Policiers et gendarmes – mais aussi agents de l’administration pénitentiaire – décident de quitter leur métier qui, pour beaucoup, était pourtant une véritable vocation et un sacerdoce au service des Français et de l’intérêt général. Le nombre de départs a ainsi augmenté de 33 % en quatre ans chez les policiers, de 25 % chez les gendarmes. Une grande démission, mais une démission silencieuse qui passerait presque inaperçue sans un rapport de la Cour des comptes qui tire la sonnette d’alarme ici ou, là, des témoignages poignants d’ex-policiers et gendarmes qui expliquent les raisons de leur départ et leur reconversion parfois très éloignée de l’univers des forces de l’ordre.

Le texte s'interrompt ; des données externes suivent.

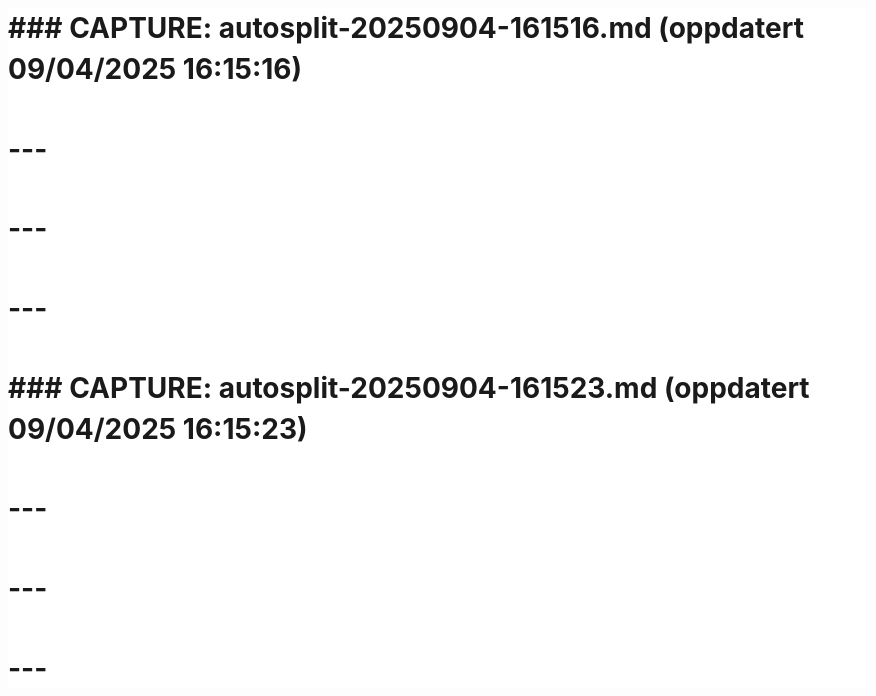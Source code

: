 #

#

# \### CAPTURE: autosplit-20250904-161516.md (oppdatert 09/04/2025 16:15:16)

# ---

#

#

# ---

#

#

#

# ---

#

#

#

#

#

# \### CAPTURE: autosplit-20250904-161523.md (oppdatert 09/04/2025 16:15:23)

# ---

#

#

# ---

#

#

#

# ---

Pour contrer cette grande démission et vu les besoins à venir pour la Coupe du monde de rugby cette année ou les Jeux olympiques de Paris en 2024, les recrutements dans la police et la gendarmerie ont été augmentés, avec parfois une exigence revue à la baisse sur les qualités requises des candidats et ensuite des formations moins complètes qu’autrefois.
Mais ces recrutements ne semblent pas freiner le nombre de départs, qui illustrent une crise qui devrait interroger la société.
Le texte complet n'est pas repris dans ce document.